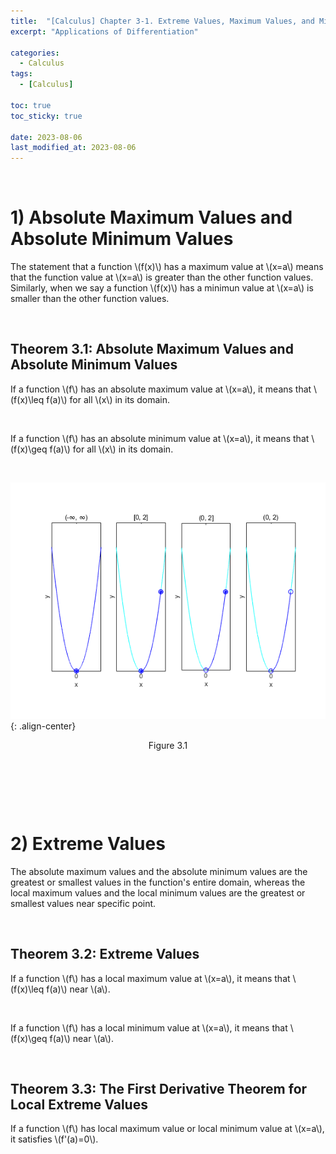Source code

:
 ```yaml
---
title:  "[Calculus] Chapter 3-1. Extreme Values, Maximum Values, and Minimum Values"
excerpt: "Applications of Differentiation"

categories:
  - Calculus
tags:
  - [Calculus]

toc: true
toc_sticky: true
 
date: 2023-08-06
last_modified_at: 2023-08-06
---
```


&nbsp;

# 1) Absolute Maximum Values and Absolute Minimum Values
The statement that a function \\(f(x)\\) has a maximum value at \\(x=a\\) means that the function value at \\(x=a\\) is greater than the other function values. Similarly, when we say a function \\(f(x)\\) has a minimun value at \\(x=a\\) is smaller than the other function values.

&nbsp;

## Theorem 3.1: Absolute Maximum Values and Absolute Minimum Values
If a function \\(f\\) has an absolute maximum value at \\(x=a\\), it means that \\(f(x)\leq f(a)\\) for all \\(x\\) in its domain.

&nbsp;

If a function \\(f\\) has an absolute minimum value at \\(x=a\\), it means that \\(f(x)\geq f(a)\\) for all \\(x\\) in its domain.

&nbsp;

![image](/assets/images/calculus3.1.png){: .align-center}
<center>Figure 3.1</center>

&nbsp;

&nbsp;

&nbsp;

# 2) Extreme Values
The absolute maximum values and the absolute minimum values are the greatest or smallest values in the function's entire domain, whereas the local maximum values and the local minimum values are the greatest or smallest values near specific point.

&nbsp;

## Theorem 3.2: Extreme Values
If a function \\(f\\) has a local maximum value at \\(x=a\\), it means that \\(f(x)\leq f(a)\\) near \\(a\\).

&nbsp;

If a function \\(f\\) has a local minimum value at \\(x=a\\), it means that \\(f(x)\geq f(a)\\) near \\(a\\).

&nbsp;

## Theorem 3.3: The First Derivative Theorem for Local Extreme Values
If a function \\(f\\) has local maximum value or local minimum value at \\(x=a\\), it satisfies \\(f'(a)=0\\).
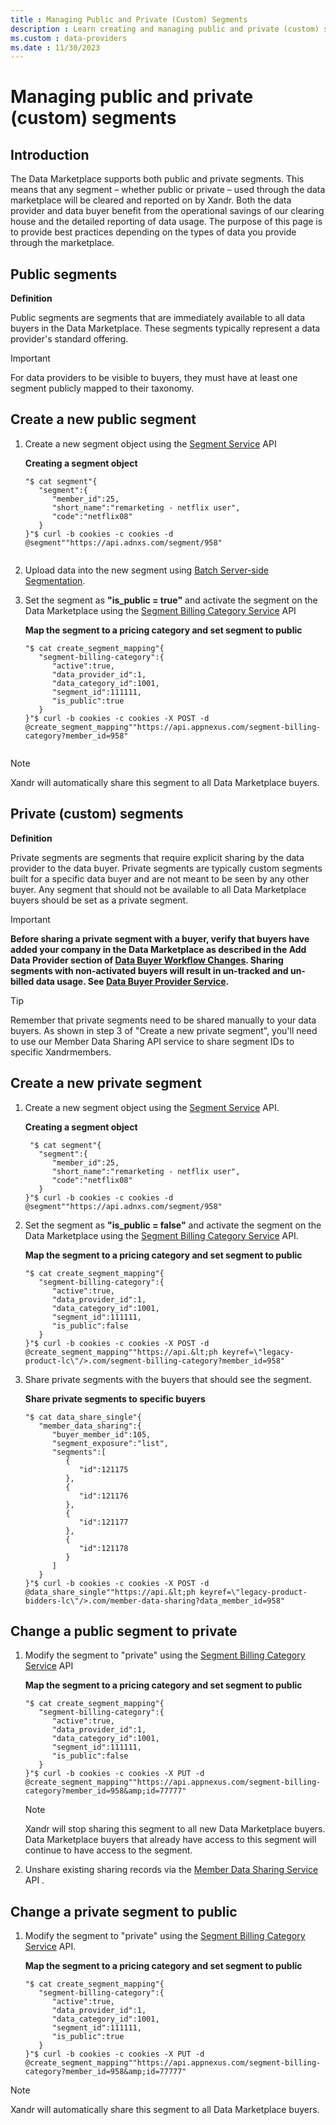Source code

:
 ```yaml
---
title : Managing Public and Private (Custom) Segments
description : Learn creating and managing public and private (custom) segments. 
ms.custom : data-providers
ms.date : 11/30/2023
---
```



# Managing public and private (custom) segments

## Introduction

The Data Marketplace supports both public and private segments. This
means that any segment – whether public or private – used through the
data marketplace will be cleared and reported on by
Xandr. Both the data provider and data buyer
benefit from the operational savings of our clearing house and the
detailed reporting of data usage. The purpose of this page is to provide
best practices depending on the types of data you provide through the
marketplace.

## Public segments

**Definition**

Public segments are segments that are immediately available to all data
buyers in the Data Marketplace. These segments typically represent a
data provider's standard offering.

> [!IMPORTANT]
> For data providers to be visible to buyers, they must have at least one segment publicly mapped to their taxonomy.

## Create a new public segment

1. Create a new segment object using the [Segment Service](../digital-platform-api/segment-service.md) API

    **Creating a segment object**

    ``` 
    "$ cat segment"{
       "segment":{
          "member_id":25,
          "short_name":"remarketing - netflix user",
          "code":"netflix08"
       }
    }"$ curl -b cookies -c cookies -d @segment""https://api.adnxs.com/segment/958"                        
                            
    ```

1. Upload data into the new segment using [Batch Server-side Segmentation](../bidders/uploading-segment-data-using-bss.md).

1. Set the segment as **"is_public = true"** and activate the segment
    on the Data Marketplace using
    the [Segment
    Billing Category Service](segment-billing-category-service.md) API

    **Map the segment to a pricing category and set segment to public**

    ``` 
    "$ cat create_segment_mapping"{
       "segment-billing-category":{
          "active":true,
          "data_provider_id":1,
          "data_category_id":1001,
          "segment_id":111111,
          "is_public":true
       }
    }"$ curl -b cookies -c cookies -X POST -d @create_segment_mapping""https://api.appnexus.com/segment-billing-category?member_id=958"                            
                            
    ```

> [!NOTE]
> Xandr will automatically share this segment to all Data Marketplace buyers.

## Private (custom) segments

**Definition**

Private segments are segments that require explicit sharing by the data
provider to the data buyer. Private segments are typically custom
segments built for a specific data buyer and are not meant to be seen by
any other buyer. Any segment that should not be available to all Data
Marketplace buyers should be set as a private segment.

> [!IMPORTANT]
> **Before sharing a private segment with a buyer, verify that buyers have added your company in the Data Marketplace as described in the Add Data Provider section of [Data Buyer Workflow Changes](data-buyer-workflow-changes.md). Sharing segments with non-activated buyers will result in un-tracked and un-billed data usage. See [Data Buyer Provider Service](data-buyer-provider-service.md).**

> [!TIP]
> Remember that private segments need to be shared manually to your data buyers. As shown in step 3 of "Create a new private segment", you'll need to use our Member Data Sharing API service to share segment IDs to specific Xandrmembers.

## Create a new private segment

1. Create a new segment object using the [Segment Service](../digital-platform-api/segment-service.md) API.

    **Creating a segment object**

    ``` 
     "$ cat segment"{
       "segment":{
          "member_id":25,
          "short_name":"remarketing - netflix user",
          "code":"netflix08"
       }
    }"$ curl -b cookies -c cookies -d @segment""https://api.adnxs.com/segment/958"                 
    ```

1. Set the segment as **"is_public = false"** and activate the segment
    on the Data Marketplace using
    the [Segment Billing Category Service](segment-billing-category-service.md) API. 

    **Map the segment to a pricing category and set segment to public**

    ``` 
    "$ cat create_segment_mapping"{
       "segment-billing-category":{
          "active":true,
          "data_provider_id":1,
          "data_category_id":1001,
          "segment_id":111111,
          "is_public":false
       }
    }"$ curl -b cookies -c cookies -X POST -d @create_segment_mapping""https://api.&lt;ph keyref=\"legacy-product-lc\"/>.com/segment-billing-category?member_id=958"
    ```

1. Share private segments with the buyers that should see the segment.

    **Share private segments to specific buyers**

    ``` 
    "$ cat data_share_single"{
       "member_data_sharing":{
          "buyer_member_id":105,
          "segment_exposure":"list",
          "segments":[
             {
                "id":121175
             },
             {
                "id":121176
             },
             {
                "id":121177
             },
             {
                "id":121178
             }
          ]
       }
    }"$ curl -b cookies -c cookies -X POST -d @data_share_single""https://api.&lt;ph keyref=\"legacy-product-bidders-lc\"/>.com/member-data-sharing?data_member_id=958"               
    ```

## Change a public segment to private

1. Modify the segment to "private" using
    the [Segment Billing Category Service](segment-billing-category-service.md) API

    **Map the segment to a pricing category and set segment to public**

    ``` 
    "$ cat create_segment_mapping"{
       "segment-billing-category":{
          "active":true,
          "data_provider_id":1,
          "data_category_id":1001,
          "segment_id":111111,
          "is_public":false
       }
    }"$ curl -b cookies -c cookies -X PUT -d @create_segment_mapping""https://api.appnexus.com/segment-billing-category?member_id=958&amp;id=77777"
    ```

    > [!NOTE]
    > Xandr will stop sharing this segment to all new Data Marketplace buyers. Data Marketplace buyers that already have access to this segment will continue to have access to the segment.

1. Unshare existing sharing records via the [Member Data Sharing Service](member-data-sharing-service.md) API .

## Change a private segment to public

1. Modify the segment to "private" using the [Segment
    Billing Category Service](segment-billing-category-service.md) API.

    **Map the segment to a pricing category and set segment to public**

    ``` 
    "$ cat create_segment_mapping"{
       "segment-billing-category":{
          "active":true,
          "data_provider_id":1,
          "data_category_id":1001,
          "segment_id":111111,
          "is_public":true
       }
    }"$ curl -b cookies -c cookies -X PUT -d @create_segment_mapping""https://api.appnexus.com/segment-billing-category?member_id=958&amp;id=77777"
    ```

> [!NOTE]
> Xandr will automatically share this segment to all Data Marketplace buyers.
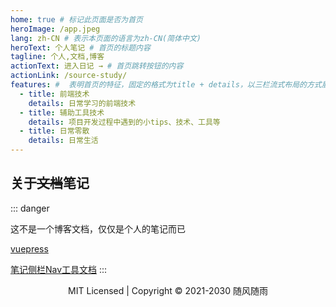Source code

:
 ```yaml
---
home: true # 标记此页面是否为首页
heroImage: /app.jpeg
lang: zh-CN # 表示本页面的语言为zh-CN(简体中文)
heroText: 个人笔记 # 首页的标题内容
tagline: 个人,文档,博客
actionText: 进入日记 → # 首页跳转按钮的内容
actionLink: /source-study/
features: #  表明首页的特征，固定的格式为title + details，以三栏流式布局的方式展示
  - title: 前端技术
    details: 日常学习的前端技术
  - title: 辅助工具技术
    details: 项目开发过程中遇到的小tips、技术、工具等
  - title: 日常零散
    details: 日常生活
---
```


## 关于~~文档~~笔记

::: danger

这不是一个博客文档，仅仅是个人的笔记而已

[vuepress](https://vuepress.vuejs.org/zh/guide/#%E4%B8%BA%E4%BB%80%E4%B9%88%E4%B8%8D%E6%98%AF)

[笔记侧栏Nav工具文档](https://shanyuhai123.github.io/vuepress-plugin-auto-sidebar/zh/)
:::



<p style="text-align:center;">MIT Licensed | Copyright © 2021-2030 随风随雨 </p>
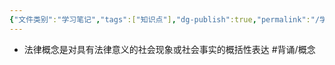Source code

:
 ```yaml
---
{"文件类别":"学习笔记","tags":["知识点"],"dg-publish":true,"permalink":"/学习笔记studyup/知识点cheese/法律概念/","dgPassFrontmatter":true,"created":"2024-10-11T14:44:09.142+08:00","updated":"2024-10-11T14:45:17.114+08:00"}
---
```


- 法律概念是对具有法律意义的社会现象或社会事实的概括性表达 #背诵/概念 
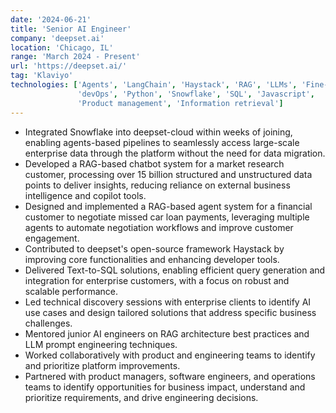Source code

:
 ```yaml
---
date: '2024-06-21'
title: 'Senior AI Engineer'
company: 'deepset.ai'
location: 'Chicago, IL'
range: 'March 2024 - Present'
url: 'https://deepset.ai/'
tag: 'Klaviyo'
technologies: ['Agents', 'LangChain', 'Haystack', 'RAG', 'LLMs', 'Fine-tuning',
               'devOps', 'Python', 'Snowflake', 'SQL', 'Javascript',
               'Product management', 'Information retrieval']
---
```


- Integrated Snowflake into deepset-cloud within weeks of joining, enabling agents-based pipelines to seamlessly access large-scale enterprise data through the platform without the need for data migration.
- Developed a RAG-based chatbot system for a market research customer, processing over 15 billion structured and unstructured data points to deliver insights, reducing reliance on external business intelligence and copilot tools.
- Designed and implemented a RAG-based agent system for a financial customer to negotiate missed car loan payments, leveraging multiple agents to automate negotiation workflows and improve customer engagement.
- Contributed to deepset's open-source framework Haystack by improving core functionalities and enhancing developer tools.
- Delivered Text-to-SQL solutions, enabling efficient query generation and integration for enterprise customers, with a focus on robust and scalable performance.
- Led technical discovery sessions with enterprise clients to identify AI use cases and design tailored solutions that address specific business challenges.
- Mentored junior AI engineers on RAG architecture best practices and LLM prompt engineering techniques.
- Worked collaboratively with product and engineering teams to identify and prioritize platform improvements.
- Partnered with product managers, software engineers, and operations teams to identify opportunities for business impact, understand and prioritize requirements, and drive engineering decisions.
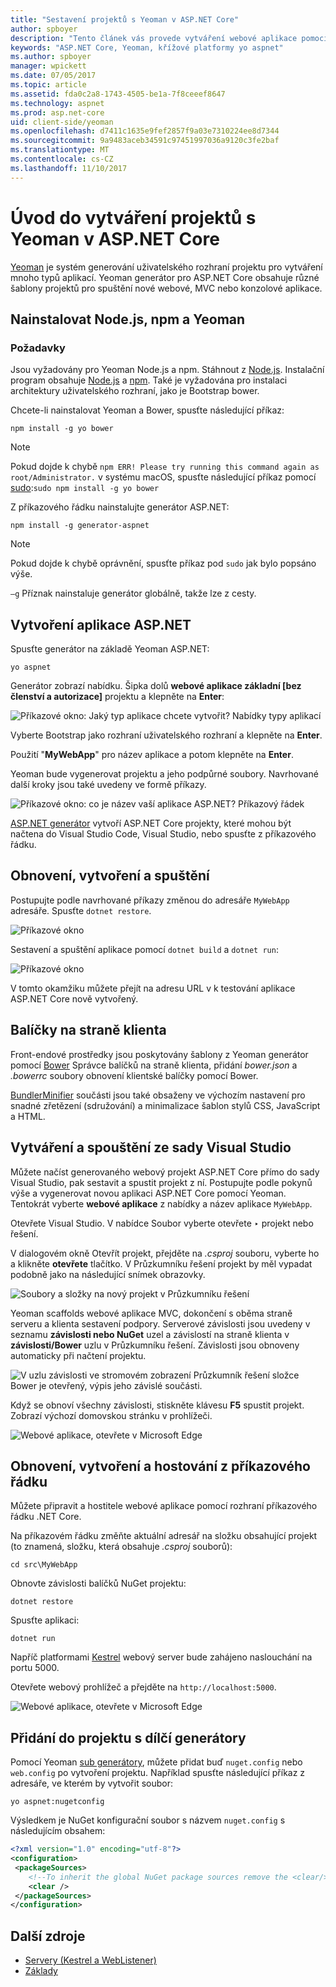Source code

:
 ```yaml
---
title: "Sestavení projektů s Yeoman v ASP.NET Core"
author: spboyer
description: "Tento článek vás provede vytváření webové aplikace pomocí Yeoman ASP.NET Core generátor v systému macOS."
keywords: "ASP.NET Core, Yeoman, křížové platformy yo aspnet"
ms.author: spboyer
manager: wpickett
ms.date: 07/05/2017
ms.topic: article
ms.assetid: fda0c2a8-1743-4505-be1a-7f8ceeef8647
ms.technology: aspnet
ms.prod: asp.net-core
uid: client-side/yeoman
ms.openlocfilehash: d7411c1635e9fef2857f9a03e7310224ee8d7344
ms.sourcegitcommit: 9a9483aceb34591c97451997036a9120c3fe2baf
ms.translationtype: MT
ms.contentlocale: cs-CZ
ms.lasthandoff: 11/10/2017
---
```

# <a name="introduction-to-building-projects-with-yeoman-in-aspnet-core"></a>Úvod do vytváření projektů s Yeoman v ASP.NET Core

[Yeoman](http://yeoman.io/) je systém generování uživatelského rozhraní projektu pro vytváření mnoho typů aplikací. Yeoman generátor pro ASP.NET Core obsahuje různé šablony projektů pro spuštění nové webové, MVC nebo konzolové aplikace.

## <a name="install-nodejs-npm-and-yeoman"></a>Nainstalovat Node.js, npm a Yeoman

### <a name="prerequisites"></a>Požadavky

Jsou vyžadovány pro Yeoman Node.js a npm. Stáhnout z [Node.js](https://nodejs.org/). Instalační program obsahuje [Node.js](https://nodejs.org/) a [npm](https://www.npmjs.com/). Také je vyžadována pro instalaci architektury uživatelského rozhraní, jako je Bootstrap bower.

Chcete-li nainstalovat Yeoman a Bower, spusťte následující příkaz:

```console
npm install -g yo bower
```

>[!Note]
>Pokud dojde k chybě `npm ERR! Please try running this command again as root/Administrator.` v systému macOS, spusťte následující příkaz pomocí [sudo](https://developer.apple.com/library/mac/documentation/Darwin/Reference/ManPages/man8/sudo.8.html):`sudo npm install -g yo bower`

Z příkazového řádku nainstalujte generátor ASP.NET:

```console
npm install -g generator-aspnet
```

> [!NOTE]
> Pokud dojde k chybě oprávnění, spusťte příkaz pod `sudo` jak bylo popsáno výše.

`–g` Příznak nainstaluje generátor globálně, takže lze z cesty.

## <a name="create-an-aspnet-app"></a>Vytvoření aplikace ASP.NET

Spusťte generátor na základě Yeoman ASP.NET:

```console
yo aspnet
```

Generátor zobrazí nabídku. Šipka dolů **webové aplikace základní [bez členství a autorizace]** projektu a klepněte na **Enter**:

![Příkazové okno: Jaký typ aplikace chcete vytvořit? Nabídky typy aplikací](yeoman/_static/yeoman-yo-aspnet.png)

Vyberte Bootstrap jako rozhraní uživatelského rozhraní a klepněte na **Enter**.

Použití "**MyWebApp**" pro název aplikace a potom klepněte na **Enter**.

Yeoman bude vygenerovat projektu a jeho podpůrné soubory. Navrhované další kroky jsou také uvedeny ve formě příkazy.

![Příkazové okno: co je název vaší aplikace ASP.NET? Příkazový řádek](yeoman/_static/yeoman-yo-aspnet-created.png)

[ASP.NET generátor](https://www.npmjs.com/package/generator-aspnet) vytvoří ASP.NET Core projekty, které mohou být načtena do Visual Studio Code, Visual Studio, nebo spusťte z příkazového řádku.

## <a name="restore-build-and-run"></a>Obnovení, vytvoření a spuštění

Postupujte podle navrhované příkazy změnou do adresáře `MyWebApp` adresáře. Spusťte `dotnet restore`.

![Příkazové okno](yeoman/_static/dotnet-restore.png)

Sestavení a spuštění aplikace pomocí `dotnet build` a `dotnet run`:

![Příkazové okno](yeoman/_static/dotnet-build-run.png)

V tomto okamžiku můžete přejít na adresu URL v k testování aplikace ASP.NET Core nově vytvořený.

## <a name="client-side-packages"></a>Balíčky na straně klienta

Front-endové prostředky jsou poskytovány šablony z Yeoman generátor pomocí [Bower](xref:client-side/bower) Správce balíčků na straně klienta, přidání *bower.json* a *.bowerrc* soubory obnovení klientské balíčky pomocí Bower.

[BundlerMinifier](xref:client-side/bundling-and-minification) součásti jsou také obsaženy ve výchozím nastavení pro snadné zřetězení (sdružování) a minimalizace šablon stylů CSS, JavaScript a HTML.

## <a name="building-and-running-from-visual-studio"></a>Vytváření a spouštění ze sady Visual Studio

Můžete načíst generovaného webový projekt ASP.NET Core přímo do sady Visual Studio, pak sestavit a spustit projekt z ní. Postupujte podle pokynů výše a vygenerovat novou aplikaci ASP.NET Core pomocí Yeoman. Tentokrát vyberte **webové aplikace** z nabídky a název aplikace `MyWebApp`.

Otevřete Visual Studio. V nabídce Soubor vyberte otevřete ‣ projekt nebo řešení.

V dialogovém okně Otevřít projekt, přejděte na *.csproj* souboru, vyberte ho a klikněte **otevřete** tlačítko. V Průzkumníku řešení projekt by měl vypadat podobně jako na následující snímek obrazovky.

![Soubory a složky na nový projekt v Průzkumníku řešení](yeoman/_static/yeoman-solution.png)

Yeoman scaffolds webové aplikace MVC, dokončení s oběma straně serveru a klienta sestavení podpory. Serverové závislosti jsou uvedeny v seznamu **závislosti nebo NuGet** uzel a závislostí na straně klienta v **závislosti/Bower** uzlu v Průzkumníku řešení. Závislosti jsou obnoveny automaticky při načtení projektu.

![V uzlu závislosti ve stromovém zobrazení Průzkumník řešení složce Bower je otevřený, výpis jeho závislé součásti.](yeoman/_static/yeoman-loading-dependencies.png)

Když se obnoví všechny závislosti, stiskněte klávesu **F5** spustit projekt. Zobrazí výchozí domovskou stránku v prohlížeči.

![Webové aplikace, otevřete v Microsoft Edge](yeoman/_static/yeoman-home-page.png)

## <a name="restoring-building-and-hosting-from-a-command-line"></a>Obnovení, vytvoření a hostování z příkazového řádku

Můžete připravit a hostitele webové aplikace pomocí rozhraní příkazového řádku .NET Core.

Na příkazovém řádku změňte aktuální adresář na složku obsahující projekt (to znamená, složku, která obsahuje *.csproj* souborů):

```console
cd src\MyWebApp
```

Obnovte závislosti balíčků NuGet projektu:

```console
dotnet restore
```

Spusťte aplikaci:

```console
dotnet run
```

Napříč platformami [Kestrel](xref:fundamentals/servers/kestrel) webový server bude zahájeno naslouchání na portu 5000.

Otevřete webový prohlížeč a přejděte na `http://localhost:5000`.

![Webové aplikace, otevřete v Microsoft Edge](yeoman/_static/yeoman-home-page_5000.png)

## <a name="adding-to-your-project-with-sub-generators"></a>Přidání do projektu s dílčí generátory

Pomocí Yeoman [sub generátory](https://github.com/omnisharp/generator-aspnet), můžete přidat buď `nuget.config` nebo `web.config` po vytvoření projektu. Například spusťte následující příkaz z adresáře, ve kterém by vytvořit soubor:

```console
yo aspnet:nugetconfig
```

Výsledkem je NuGet konfigurační soubor s názvem `nuget.config` s následujícím obsahem:

```xml
<?xml version="1.0" encoding="utf-8"?>
<configuration>
 <packageSources>
    <!--To inherit the global NuGet package sources remove the <clear/> line below -->
    <clear />
 </packageSources>
</configuration>
```

## <a name="additional-resources"></a>Další zdroje

* [Servery (Kestrel a WebListener)](xref:fundamentals/servers/index)
* [Základy](xref:fundamentals/index)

============================================================

*Problem to solve*
In how many lines of the entries does "details" appear? Reply with only the number.

*Solution below*
4